Personally, the only defrag I've ever noticed an increase in performance after running is/was JKDefrag which is now My Defrag....


----------



## RejZoR (Apr 26, 2010)

Default defragger in Win7 is good enough. Just set it to daily if you move files around very often.
Otherwise weekly will do the trick just fine. Works fine and results are also good.

If you don't like it, "Defraggler" is the best imo. Small, fast and it works.


----------



## Flak (Apr 26, 2010)

Defraggler, unless I missed it in a recent update, does not "optimize" it only defrags and consolidates free space.  Which is one of the reasons it seems so fast.


----------



## JATownes (Apr 26, 2010)

Mussels wrote an awesome guide to defragging ------->http://forums.techpowerup.com/showthread.php?t=119978

This should answer all of your questions.


----------



## RejZoR (Apr 26, 2010)

Flak said:


> Defraggler, unless I missed it in a recent update, does not "optimize" it only defrags and consolidates free space.  Which is one of the reasons it seems so fast.

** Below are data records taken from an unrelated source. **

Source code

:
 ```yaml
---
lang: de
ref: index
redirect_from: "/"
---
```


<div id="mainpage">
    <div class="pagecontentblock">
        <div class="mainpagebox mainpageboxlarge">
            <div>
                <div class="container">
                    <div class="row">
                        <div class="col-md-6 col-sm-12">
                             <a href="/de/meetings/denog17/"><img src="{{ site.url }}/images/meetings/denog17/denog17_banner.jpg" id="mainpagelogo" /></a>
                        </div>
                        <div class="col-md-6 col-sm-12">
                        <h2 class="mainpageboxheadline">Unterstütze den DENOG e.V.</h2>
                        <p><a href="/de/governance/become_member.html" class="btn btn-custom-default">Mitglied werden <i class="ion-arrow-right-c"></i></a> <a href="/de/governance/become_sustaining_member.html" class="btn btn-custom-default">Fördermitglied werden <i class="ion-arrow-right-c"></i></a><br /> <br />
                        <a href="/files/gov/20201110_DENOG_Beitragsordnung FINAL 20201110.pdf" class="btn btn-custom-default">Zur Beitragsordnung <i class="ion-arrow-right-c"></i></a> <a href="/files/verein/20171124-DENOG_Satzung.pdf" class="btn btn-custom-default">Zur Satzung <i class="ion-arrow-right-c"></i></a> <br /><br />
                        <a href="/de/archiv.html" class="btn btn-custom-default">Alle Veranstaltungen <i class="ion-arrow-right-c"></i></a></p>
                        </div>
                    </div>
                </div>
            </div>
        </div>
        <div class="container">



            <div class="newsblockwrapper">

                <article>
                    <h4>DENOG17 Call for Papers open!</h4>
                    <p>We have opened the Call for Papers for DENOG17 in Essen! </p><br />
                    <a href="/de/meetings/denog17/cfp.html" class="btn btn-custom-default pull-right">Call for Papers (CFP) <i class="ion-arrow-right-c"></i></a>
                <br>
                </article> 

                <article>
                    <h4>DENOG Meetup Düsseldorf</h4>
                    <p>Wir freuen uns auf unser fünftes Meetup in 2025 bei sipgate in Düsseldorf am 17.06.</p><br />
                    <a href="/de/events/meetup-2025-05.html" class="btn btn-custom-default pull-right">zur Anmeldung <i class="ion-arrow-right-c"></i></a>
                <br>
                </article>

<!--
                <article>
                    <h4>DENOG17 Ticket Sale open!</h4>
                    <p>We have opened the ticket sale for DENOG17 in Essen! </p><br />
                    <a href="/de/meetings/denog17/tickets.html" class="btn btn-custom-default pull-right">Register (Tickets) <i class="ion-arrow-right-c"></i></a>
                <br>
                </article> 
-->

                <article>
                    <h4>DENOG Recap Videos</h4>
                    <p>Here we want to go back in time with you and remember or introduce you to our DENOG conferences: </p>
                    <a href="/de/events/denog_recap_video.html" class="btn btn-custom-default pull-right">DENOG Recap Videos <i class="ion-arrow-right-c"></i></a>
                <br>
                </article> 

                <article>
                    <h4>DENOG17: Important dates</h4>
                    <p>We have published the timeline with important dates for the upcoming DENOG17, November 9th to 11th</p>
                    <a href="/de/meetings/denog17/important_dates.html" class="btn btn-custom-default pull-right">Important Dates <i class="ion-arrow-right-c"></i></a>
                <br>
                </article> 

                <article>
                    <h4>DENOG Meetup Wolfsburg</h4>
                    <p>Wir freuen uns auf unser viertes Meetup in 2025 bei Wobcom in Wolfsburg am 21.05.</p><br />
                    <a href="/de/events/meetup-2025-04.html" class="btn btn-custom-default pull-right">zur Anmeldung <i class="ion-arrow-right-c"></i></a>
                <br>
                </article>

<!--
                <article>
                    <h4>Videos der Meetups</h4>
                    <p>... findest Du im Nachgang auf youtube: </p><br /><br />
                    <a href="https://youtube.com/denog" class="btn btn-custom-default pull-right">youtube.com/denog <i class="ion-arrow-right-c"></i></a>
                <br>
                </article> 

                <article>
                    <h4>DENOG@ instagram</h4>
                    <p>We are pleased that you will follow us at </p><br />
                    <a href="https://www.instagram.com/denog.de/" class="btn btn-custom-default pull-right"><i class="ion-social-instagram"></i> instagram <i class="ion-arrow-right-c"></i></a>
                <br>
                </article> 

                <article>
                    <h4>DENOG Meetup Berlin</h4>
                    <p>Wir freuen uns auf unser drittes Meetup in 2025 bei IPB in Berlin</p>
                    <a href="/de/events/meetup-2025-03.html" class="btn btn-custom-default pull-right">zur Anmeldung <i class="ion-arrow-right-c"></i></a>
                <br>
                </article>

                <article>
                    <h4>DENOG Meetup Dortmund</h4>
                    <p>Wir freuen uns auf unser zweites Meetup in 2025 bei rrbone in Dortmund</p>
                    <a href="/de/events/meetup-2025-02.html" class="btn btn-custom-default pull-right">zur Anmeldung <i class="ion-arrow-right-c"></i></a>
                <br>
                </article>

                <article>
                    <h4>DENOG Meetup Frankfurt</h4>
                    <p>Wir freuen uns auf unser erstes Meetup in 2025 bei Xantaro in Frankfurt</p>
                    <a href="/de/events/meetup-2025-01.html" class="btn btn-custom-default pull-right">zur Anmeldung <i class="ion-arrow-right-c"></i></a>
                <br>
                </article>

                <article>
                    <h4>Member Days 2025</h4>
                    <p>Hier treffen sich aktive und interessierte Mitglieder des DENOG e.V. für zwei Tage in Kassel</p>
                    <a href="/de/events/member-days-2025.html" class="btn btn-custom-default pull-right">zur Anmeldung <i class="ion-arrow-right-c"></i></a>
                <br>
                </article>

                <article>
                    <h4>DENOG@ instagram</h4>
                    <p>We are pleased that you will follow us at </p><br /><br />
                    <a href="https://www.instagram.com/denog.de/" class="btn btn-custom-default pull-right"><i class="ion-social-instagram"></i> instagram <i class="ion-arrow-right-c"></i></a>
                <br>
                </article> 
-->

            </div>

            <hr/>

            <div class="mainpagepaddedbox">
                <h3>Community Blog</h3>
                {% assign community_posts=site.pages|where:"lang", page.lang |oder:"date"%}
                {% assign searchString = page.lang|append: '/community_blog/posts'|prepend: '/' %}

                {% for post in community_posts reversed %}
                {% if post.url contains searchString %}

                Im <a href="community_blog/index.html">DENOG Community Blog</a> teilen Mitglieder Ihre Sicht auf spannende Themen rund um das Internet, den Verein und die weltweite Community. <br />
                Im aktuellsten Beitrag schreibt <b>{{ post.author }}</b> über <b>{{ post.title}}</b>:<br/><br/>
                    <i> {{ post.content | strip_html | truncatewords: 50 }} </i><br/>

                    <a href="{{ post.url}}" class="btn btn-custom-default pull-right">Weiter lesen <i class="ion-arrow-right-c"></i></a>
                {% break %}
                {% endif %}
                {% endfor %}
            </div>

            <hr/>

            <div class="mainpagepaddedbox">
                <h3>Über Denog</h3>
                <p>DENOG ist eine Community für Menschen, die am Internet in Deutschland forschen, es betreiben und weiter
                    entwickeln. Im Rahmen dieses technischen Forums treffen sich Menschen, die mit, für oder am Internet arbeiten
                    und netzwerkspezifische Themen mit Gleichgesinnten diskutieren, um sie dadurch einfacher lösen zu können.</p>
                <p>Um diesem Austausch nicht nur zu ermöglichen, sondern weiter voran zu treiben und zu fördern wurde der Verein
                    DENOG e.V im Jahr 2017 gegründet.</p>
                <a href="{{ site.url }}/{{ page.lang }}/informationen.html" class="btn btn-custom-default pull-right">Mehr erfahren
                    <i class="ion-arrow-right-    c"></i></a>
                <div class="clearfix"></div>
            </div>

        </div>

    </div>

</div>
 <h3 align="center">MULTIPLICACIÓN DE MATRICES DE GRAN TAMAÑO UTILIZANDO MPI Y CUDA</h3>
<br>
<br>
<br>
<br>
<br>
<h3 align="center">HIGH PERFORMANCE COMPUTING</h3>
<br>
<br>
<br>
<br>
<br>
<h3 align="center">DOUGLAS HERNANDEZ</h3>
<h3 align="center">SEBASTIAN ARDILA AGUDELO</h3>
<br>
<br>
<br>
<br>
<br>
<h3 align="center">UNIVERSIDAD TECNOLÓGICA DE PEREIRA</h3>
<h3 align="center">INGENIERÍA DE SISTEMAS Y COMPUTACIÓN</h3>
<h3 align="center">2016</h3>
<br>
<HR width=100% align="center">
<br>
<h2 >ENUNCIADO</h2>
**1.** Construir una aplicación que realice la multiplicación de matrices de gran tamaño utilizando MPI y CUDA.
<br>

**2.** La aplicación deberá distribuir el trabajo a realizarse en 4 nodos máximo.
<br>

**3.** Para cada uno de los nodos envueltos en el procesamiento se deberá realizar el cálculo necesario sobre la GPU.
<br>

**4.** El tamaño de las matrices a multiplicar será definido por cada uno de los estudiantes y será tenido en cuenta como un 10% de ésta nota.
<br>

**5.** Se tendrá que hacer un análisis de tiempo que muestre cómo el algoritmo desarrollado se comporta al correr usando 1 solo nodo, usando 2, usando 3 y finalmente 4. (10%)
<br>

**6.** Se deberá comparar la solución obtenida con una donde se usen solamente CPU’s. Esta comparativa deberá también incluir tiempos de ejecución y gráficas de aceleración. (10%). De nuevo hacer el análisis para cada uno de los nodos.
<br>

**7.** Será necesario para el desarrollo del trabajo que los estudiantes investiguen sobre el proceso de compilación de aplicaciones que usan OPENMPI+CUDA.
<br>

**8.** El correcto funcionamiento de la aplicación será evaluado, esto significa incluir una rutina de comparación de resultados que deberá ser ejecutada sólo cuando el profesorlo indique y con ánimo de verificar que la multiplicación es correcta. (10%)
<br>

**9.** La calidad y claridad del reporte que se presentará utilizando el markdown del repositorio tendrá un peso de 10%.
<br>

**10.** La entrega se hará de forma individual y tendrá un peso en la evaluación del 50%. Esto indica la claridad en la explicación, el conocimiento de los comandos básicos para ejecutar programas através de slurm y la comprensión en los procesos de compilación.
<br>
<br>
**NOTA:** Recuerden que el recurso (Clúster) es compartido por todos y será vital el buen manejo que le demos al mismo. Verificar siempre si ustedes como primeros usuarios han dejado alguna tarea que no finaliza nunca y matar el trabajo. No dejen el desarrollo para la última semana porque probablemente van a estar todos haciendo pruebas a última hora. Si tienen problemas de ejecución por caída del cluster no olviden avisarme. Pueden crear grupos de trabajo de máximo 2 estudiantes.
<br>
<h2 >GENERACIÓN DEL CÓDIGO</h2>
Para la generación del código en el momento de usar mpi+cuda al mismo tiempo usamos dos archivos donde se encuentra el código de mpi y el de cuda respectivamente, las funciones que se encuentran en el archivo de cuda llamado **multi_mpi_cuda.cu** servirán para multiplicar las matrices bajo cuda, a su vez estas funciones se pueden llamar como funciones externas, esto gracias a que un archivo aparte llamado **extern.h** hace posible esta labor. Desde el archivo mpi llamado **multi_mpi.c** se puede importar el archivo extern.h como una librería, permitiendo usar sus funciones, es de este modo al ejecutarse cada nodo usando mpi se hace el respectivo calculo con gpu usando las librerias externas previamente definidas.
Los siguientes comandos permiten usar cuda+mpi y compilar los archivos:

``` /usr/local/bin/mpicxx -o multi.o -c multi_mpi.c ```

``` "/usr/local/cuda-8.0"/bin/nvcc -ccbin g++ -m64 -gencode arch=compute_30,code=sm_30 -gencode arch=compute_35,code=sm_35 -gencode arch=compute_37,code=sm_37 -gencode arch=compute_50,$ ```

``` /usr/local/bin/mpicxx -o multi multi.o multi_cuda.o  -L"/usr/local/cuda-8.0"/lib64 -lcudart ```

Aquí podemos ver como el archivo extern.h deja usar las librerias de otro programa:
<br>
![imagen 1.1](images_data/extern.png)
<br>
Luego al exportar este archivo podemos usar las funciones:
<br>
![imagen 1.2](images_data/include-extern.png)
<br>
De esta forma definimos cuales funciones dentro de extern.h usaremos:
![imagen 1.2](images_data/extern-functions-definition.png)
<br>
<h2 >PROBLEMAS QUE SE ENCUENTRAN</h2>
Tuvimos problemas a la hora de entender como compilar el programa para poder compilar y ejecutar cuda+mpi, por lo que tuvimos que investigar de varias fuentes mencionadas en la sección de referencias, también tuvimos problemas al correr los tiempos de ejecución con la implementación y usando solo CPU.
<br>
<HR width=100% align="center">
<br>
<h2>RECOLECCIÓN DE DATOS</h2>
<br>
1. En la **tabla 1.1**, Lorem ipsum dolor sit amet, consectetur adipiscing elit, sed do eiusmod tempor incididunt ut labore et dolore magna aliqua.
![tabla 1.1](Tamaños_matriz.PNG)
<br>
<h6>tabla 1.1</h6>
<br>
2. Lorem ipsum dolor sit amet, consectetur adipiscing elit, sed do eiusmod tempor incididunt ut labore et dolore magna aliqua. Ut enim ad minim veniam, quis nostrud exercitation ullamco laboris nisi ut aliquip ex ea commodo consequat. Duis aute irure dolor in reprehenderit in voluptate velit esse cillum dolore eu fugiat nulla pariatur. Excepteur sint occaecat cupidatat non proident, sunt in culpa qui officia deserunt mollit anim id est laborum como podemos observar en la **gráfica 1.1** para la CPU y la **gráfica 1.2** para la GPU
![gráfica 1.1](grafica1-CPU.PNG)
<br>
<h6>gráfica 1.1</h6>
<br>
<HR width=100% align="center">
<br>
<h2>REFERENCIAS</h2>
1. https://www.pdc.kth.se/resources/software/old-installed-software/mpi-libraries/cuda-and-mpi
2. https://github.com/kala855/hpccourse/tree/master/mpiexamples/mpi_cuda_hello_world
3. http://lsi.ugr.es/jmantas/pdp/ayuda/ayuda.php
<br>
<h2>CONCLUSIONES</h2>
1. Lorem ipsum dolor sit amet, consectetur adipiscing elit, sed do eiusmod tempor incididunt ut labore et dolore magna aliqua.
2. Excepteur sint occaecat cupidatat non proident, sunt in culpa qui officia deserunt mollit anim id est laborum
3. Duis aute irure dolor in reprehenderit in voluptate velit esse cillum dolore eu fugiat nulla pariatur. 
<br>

No. There are two modes. Fast defrag and complete optimization. And it is fast in either mode.


----------



## Flak (Apr 26, 2010)

That's awesome, may give it a shot again.  Priform should probably update the stickies in their forums then, lol.  Some of the stickies still say it doesn't do an optimize and to use JKDefrag (which is now My Defrag) if you want the optimize feature.


----------



## kristain (Apr 27, 2010)

*RE : Best defragger for 7... the default?*

MyDefrag, Auslogics Disk Defrag are compatible with Windows 7.


----------



## FreedomEclipse (Apr 27, 2010)

I use Auslogics defrag. its fast as hell


----------



## v2.0 (Apr 27, 2010)

LAN_deRf_HA said:


> Best defragger for 7... the default?



Yup.


----------



## Stearic (Apr 28, 2010)

Diskeeper, as always, is my choice! Fragmentation prevention is cool.


----------